Source data:

# # # #

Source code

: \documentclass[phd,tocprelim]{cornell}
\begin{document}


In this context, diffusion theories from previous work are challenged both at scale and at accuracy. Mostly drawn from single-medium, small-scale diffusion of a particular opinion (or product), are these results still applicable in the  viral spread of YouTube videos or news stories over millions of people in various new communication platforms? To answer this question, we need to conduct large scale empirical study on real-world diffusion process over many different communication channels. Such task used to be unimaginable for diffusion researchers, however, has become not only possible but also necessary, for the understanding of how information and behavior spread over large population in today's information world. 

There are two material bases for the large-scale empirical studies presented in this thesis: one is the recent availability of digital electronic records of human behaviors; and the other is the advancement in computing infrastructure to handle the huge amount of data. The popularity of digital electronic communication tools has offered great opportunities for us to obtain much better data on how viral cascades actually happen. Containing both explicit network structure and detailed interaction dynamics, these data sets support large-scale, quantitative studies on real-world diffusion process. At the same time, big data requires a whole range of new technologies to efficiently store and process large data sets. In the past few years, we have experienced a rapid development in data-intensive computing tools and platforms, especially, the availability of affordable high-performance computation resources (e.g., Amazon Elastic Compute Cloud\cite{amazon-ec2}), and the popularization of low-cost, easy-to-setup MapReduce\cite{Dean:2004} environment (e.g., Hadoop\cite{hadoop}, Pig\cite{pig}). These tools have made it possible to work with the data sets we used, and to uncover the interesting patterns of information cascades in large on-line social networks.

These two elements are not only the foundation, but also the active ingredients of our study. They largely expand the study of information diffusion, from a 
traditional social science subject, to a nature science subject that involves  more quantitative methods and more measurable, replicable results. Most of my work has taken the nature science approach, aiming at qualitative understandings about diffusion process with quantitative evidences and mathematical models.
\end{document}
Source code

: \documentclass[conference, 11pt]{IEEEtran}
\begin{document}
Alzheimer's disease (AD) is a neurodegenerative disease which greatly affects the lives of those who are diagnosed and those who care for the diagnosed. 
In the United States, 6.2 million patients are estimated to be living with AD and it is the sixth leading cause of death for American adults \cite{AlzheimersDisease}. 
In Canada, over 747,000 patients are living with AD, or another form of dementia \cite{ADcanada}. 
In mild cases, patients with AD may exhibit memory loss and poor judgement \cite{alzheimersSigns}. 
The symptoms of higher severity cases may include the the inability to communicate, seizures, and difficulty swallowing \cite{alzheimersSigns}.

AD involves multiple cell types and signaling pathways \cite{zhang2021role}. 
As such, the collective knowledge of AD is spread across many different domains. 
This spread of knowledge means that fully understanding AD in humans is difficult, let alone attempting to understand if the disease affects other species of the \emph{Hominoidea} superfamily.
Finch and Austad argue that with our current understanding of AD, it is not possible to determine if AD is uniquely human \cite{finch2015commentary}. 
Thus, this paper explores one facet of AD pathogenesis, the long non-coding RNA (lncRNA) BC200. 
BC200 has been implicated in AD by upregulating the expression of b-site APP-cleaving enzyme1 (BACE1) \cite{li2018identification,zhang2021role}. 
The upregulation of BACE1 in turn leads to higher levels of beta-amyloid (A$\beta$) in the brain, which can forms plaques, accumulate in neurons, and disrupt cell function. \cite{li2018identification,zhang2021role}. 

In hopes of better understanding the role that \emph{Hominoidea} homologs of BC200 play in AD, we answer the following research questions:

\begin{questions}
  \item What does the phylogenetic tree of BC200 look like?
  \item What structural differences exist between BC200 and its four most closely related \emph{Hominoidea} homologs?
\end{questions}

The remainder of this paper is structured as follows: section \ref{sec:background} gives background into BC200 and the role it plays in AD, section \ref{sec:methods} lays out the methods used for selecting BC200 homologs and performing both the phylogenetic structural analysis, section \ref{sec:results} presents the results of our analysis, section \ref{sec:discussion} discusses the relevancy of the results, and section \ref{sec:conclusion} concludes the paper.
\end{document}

# # # #

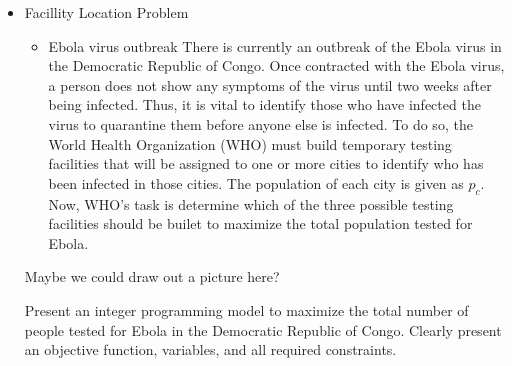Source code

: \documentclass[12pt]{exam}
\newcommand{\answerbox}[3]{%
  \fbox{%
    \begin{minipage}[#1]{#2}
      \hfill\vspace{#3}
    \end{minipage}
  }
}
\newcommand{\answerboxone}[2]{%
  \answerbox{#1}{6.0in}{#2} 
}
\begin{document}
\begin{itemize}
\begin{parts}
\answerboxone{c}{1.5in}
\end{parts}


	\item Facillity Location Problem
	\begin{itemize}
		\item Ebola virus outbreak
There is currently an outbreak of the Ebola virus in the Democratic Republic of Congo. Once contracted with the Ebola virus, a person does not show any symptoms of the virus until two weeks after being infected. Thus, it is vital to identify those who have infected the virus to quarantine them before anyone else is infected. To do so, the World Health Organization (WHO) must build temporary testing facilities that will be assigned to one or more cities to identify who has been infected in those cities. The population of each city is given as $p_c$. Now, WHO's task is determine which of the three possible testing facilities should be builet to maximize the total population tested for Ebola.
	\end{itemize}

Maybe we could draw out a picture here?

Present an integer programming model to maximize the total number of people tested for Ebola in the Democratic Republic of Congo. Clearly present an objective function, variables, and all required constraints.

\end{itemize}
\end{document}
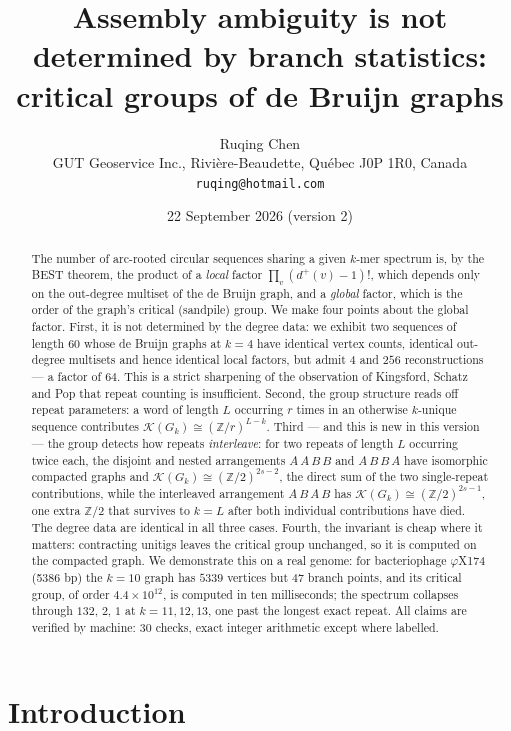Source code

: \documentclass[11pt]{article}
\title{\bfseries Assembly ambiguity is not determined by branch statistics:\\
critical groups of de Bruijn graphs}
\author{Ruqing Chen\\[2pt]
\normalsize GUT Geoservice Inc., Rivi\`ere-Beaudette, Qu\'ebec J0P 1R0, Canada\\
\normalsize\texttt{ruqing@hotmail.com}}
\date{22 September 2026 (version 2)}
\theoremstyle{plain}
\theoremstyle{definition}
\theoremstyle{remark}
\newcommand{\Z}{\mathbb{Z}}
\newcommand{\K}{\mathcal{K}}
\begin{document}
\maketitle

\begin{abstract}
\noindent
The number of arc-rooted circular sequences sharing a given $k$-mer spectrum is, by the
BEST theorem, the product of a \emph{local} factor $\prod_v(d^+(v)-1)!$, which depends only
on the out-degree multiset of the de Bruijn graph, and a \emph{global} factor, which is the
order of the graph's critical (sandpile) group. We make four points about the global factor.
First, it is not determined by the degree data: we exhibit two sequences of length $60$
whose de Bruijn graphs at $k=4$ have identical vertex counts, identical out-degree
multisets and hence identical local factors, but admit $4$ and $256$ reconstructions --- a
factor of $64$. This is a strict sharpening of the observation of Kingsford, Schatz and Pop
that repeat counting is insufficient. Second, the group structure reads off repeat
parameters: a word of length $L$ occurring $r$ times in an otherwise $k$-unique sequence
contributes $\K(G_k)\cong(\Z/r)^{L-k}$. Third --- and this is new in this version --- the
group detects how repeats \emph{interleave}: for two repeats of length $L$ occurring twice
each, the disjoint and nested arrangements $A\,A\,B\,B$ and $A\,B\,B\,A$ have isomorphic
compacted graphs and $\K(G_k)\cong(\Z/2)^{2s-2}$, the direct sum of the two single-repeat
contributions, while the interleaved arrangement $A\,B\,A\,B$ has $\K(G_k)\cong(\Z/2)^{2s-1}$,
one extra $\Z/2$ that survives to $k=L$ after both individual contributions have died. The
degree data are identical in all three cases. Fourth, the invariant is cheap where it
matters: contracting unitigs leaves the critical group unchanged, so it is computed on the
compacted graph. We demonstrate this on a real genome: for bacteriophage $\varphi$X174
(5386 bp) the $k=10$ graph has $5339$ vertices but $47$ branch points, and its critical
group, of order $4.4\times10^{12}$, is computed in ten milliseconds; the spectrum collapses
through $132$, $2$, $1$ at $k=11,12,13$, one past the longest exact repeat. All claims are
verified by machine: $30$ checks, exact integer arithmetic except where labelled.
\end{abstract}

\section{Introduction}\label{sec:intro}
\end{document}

# # # #

TASK OBJECTIVE:
Go through the entries above and report every line in which the word "knowledge" appears.

THE ANSWER:
As such, the collective knowledge of AD is spread across many different domains. 
This spread of knowledge means that fully understanding AD in humans is difficult, let alone attempting to understand if the disease affects other species of the \emph{Hominoidea} superfamily.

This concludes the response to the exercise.